EXERCISE »
Would you print the records below from the first line through the line containing "## Tipo restituito", skipping the pictures?

Stored items from a collection:

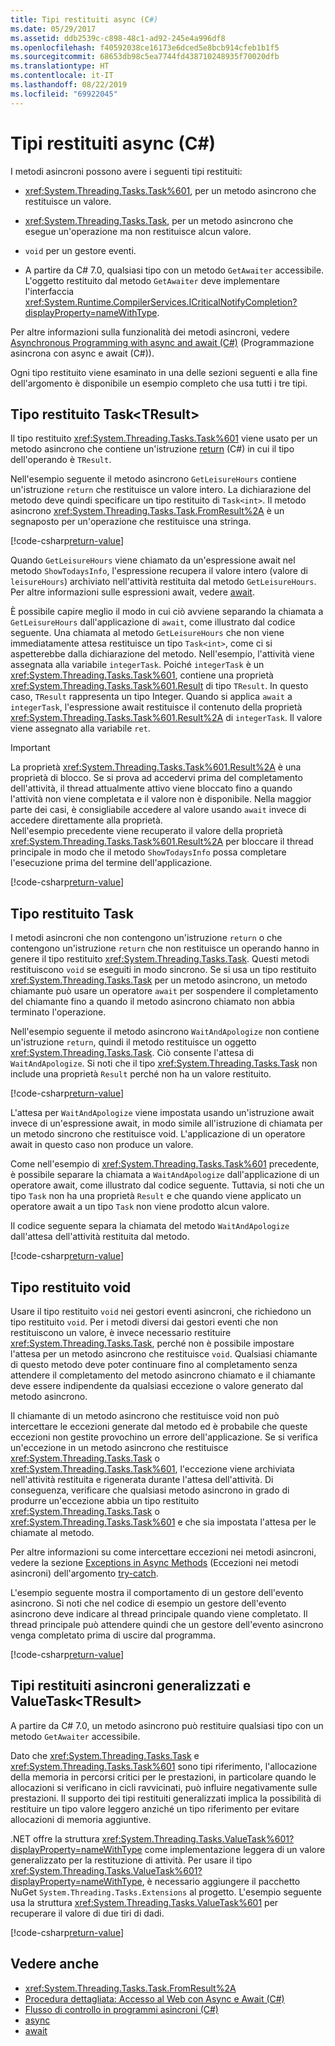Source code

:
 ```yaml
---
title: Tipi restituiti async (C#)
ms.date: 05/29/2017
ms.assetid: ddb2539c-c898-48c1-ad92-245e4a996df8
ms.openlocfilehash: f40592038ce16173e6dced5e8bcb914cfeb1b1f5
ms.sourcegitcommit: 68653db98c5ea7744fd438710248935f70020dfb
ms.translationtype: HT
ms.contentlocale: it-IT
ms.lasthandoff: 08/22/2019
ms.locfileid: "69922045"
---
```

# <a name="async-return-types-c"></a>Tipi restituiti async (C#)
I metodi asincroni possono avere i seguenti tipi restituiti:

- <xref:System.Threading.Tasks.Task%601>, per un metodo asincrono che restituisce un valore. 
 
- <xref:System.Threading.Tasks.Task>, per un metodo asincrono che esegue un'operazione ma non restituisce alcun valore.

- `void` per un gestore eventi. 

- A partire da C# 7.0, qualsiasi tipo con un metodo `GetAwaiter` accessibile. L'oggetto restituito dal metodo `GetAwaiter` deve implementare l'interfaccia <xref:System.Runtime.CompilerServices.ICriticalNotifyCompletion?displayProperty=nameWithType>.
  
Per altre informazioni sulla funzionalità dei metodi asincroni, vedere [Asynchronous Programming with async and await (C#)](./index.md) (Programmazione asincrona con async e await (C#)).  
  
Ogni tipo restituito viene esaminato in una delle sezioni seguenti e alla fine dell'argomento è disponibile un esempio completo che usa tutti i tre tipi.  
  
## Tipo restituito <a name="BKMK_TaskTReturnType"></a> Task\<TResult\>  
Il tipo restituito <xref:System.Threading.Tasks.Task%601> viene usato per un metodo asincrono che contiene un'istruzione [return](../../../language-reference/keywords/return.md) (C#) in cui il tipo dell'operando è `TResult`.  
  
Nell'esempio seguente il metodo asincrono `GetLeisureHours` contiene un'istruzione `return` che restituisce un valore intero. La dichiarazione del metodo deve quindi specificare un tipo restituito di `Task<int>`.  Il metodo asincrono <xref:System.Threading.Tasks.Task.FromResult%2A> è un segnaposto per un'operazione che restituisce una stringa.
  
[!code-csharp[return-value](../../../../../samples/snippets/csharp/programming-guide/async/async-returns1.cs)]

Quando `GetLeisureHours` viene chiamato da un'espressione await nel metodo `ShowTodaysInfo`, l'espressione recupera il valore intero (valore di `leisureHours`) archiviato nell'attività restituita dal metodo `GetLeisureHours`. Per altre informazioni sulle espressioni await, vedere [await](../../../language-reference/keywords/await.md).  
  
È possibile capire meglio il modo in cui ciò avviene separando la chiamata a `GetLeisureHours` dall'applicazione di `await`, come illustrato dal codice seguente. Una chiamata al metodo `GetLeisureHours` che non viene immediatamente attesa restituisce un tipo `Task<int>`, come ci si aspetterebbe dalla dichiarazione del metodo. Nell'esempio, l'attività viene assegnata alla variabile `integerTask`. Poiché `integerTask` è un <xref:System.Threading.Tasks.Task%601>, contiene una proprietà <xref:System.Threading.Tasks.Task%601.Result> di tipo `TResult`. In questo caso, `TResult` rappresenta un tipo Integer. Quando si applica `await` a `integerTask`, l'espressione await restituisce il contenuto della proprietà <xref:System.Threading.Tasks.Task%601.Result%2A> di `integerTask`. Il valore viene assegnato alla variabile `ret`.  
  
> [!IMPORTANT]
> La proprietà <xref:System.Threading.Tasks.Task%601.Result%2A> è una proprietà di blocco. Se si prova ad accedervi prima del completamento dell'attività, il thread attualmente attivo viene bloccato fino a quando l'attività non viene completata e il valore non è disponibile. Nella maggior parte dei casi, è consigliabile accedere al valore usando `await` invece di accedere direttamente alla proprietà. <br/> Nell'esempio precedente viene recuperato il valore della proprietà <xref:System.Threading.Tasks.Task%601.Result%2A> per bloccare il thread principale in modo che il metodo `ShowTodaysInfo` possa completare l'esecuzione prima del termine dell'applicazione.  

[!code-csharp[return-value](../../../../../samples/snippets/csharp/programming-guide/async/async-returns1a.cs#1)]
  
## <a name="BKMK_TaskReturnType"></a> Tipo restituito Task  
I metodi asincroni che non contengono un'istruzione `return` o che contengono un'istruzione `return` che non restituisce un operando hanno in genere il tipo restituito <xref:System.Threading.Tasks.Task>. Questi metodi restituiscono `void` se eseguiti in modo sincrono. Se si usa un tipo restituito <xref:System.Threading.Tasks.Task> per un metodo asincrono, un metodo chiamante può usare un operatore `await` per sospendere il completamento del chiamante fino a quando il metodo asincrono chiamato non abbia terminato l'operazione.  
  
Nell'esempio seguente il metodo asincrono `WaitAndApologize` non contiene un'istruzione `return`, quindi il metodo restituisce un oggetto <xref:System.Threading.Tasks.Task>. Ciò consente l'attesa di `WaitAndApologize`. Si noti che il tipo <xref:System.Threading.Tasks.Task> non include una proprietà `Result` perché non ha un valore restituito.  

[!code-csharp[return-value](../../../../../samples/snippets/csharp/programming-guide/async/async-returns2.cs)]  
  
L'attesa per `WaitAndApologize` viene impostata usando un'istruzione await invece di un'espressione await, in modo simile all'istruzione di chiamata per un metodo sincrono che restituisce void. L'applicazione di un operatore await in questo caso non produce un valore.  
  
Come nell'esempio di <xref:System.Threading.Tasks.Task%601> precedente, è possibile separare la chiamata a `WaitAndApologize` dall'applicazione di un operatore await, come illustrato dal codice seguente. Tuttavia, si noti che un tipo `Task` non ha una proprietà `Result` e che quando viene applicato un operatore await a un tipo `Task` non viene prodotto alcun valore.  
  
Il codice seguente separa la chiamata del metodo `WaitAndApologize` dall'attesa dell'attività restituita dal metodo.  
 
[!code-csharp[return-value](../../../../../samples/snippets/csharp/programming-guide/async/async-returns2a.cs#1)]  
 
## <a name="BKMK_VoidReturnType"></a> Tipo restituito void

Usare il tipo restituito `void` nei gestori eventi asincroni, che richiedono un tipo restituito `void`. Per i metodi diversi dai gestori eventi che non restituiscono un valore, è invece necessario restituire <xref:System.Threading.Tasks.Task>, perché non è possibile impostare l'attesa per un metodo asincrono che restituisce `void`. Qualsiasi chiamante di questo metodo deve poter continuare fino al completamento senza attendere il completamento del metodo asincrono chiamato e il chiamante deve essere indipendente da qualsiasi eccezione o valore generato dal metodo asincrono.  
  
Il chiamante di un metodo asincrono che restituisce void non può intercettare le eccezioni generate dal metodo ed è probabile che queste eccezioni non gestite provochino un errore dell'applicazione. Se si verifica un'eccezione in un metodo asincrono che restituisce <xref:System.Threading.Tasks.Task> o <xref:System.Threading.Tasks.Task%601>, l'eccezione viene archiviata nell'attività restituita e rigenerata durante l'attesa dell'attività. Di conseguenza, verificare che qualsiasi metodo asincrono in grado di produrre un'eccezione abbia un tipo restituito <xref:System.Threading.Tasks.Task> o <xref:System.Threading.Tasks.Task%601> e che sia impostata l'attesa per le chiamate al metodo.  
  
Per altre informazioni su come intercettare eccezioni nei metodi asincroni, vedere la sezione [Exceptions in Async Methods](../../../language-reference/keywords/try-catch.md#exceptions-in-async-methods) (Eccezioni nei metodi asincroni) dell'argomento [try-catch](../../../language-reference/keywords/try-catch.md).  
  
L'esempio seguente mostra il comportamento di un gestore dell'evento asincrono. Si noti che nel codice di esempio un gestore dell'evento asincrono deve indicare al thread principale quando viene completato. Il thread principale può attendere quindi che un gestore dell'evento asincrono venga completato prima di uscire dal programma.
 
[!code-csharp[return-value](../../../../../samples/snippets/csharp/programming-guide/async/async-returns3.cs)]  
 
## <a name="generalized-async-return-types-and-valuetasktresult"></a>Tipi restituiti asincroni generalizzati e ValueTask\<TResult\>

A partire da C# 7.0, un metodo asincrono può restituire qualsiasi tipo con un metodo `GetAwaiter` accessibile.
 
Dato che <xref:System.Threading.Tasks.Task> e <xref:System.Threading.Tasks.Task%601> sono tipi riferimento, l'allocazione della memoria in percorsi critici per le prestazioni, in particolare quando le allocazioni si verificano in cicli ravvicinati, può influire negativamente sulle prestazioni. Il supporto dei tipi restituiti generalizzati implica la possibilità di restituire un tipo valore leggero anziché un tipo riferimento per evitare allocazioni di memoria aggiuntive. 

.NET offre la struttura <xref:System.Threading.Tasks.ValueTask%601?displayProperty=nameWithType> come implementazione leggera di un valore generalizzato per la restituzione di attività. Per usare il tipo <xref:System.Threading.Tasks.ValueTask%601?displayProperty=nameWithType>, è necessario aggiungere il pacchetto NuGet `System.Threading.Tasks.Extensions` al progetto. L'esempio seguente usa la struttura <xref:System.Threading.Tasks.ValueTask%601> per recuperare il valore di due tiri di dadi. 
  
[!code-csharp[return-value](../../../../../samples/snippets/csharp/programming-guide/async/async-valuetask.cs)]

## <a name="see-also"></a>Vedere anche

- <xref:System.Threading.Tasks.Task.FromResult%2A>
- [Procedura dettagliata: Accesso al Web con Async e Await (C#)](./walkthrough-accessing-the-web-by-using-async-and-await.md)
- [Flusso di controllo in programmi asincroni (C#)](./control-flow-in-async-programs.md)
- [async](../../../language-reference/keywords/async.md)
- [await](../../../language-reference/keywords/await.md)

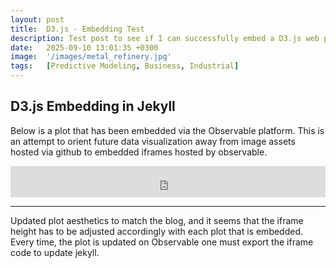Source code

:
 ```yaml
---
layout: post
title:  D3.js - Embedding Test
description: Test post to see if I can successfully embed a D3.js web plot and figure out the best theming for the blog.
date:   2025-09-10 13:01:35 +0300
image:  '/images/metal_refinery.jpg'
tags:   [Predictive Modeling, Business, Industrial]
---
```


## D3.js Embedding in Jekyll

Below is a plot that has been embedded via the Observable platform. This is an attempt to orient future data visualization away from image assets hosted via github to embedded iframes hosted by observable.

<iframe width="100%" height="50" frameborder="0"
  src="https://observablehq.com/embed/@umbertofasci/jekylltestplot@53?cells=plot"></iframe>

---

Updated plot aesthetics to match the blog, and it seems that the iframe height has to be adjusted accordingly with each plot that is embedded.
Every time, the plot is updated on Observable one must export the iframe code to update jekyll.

SOLUTION TO THIS TASK »
Source code

:
 ```yaml
---
title: Tipi restituiti async (C#)
ms.date: 05/29/2017
ms.assetid: ddb2539c-c898-48c1-ad92-245e4a996df8
ms.openlocfilehash: f40592038ce16173e6dced5e8bcb914cfeb1b1f5
ms.sourcegitcommit: 68653db98c5ea7744fd438710248935f70020dfb
ms.translationtype: HT
ms.contentlocale: it-IT
ms.lasthandoff: 08/22/2019
ms.locfileid: "69922045"
---
```

# <a name="async-return-types-c"></a>Tipi restituiti async (C#)
I metodi asincroni possono avere i seguenti tipi restituiti:

- <xref:System.Threading.Tasks.Task%601>, per un metodo asincrono che restituisce un valore. 
 
- <xref:System.Threading.Tasks.Task>, per un metodo asincrono che esegue un'operazione ma non restituisce alcun valore.

- `void` per un gestore eventi. 

- A partire da C# 7.0, qualsiasi tipo con un metodo `GetAwaiter` accessibile. L'oggetto restituito dal metodo `GetAwaiter` deve implementare l'interfaccia <xref:System.Runtime.CompilerServices.ICriticalNotifyCompletion?displayProperty=nameWithType>.
  
Per altre informazioni sulla funzionalità dei metodi asincroni, vedere [Asynchronous Programming with async and await (C#)](./index.md) (Programmazione asincrona con async e await (C#)).  
  
Ogni tipo restituito viene esaminato in una delle sezioni seguenti e alla fine dell'argomento è disponibile un esempio completo che usa tutti i tre tipi.  
  
## Tipo restituito <a name="BKMK_TaskTReturnType"></a> Task\<TResult\>  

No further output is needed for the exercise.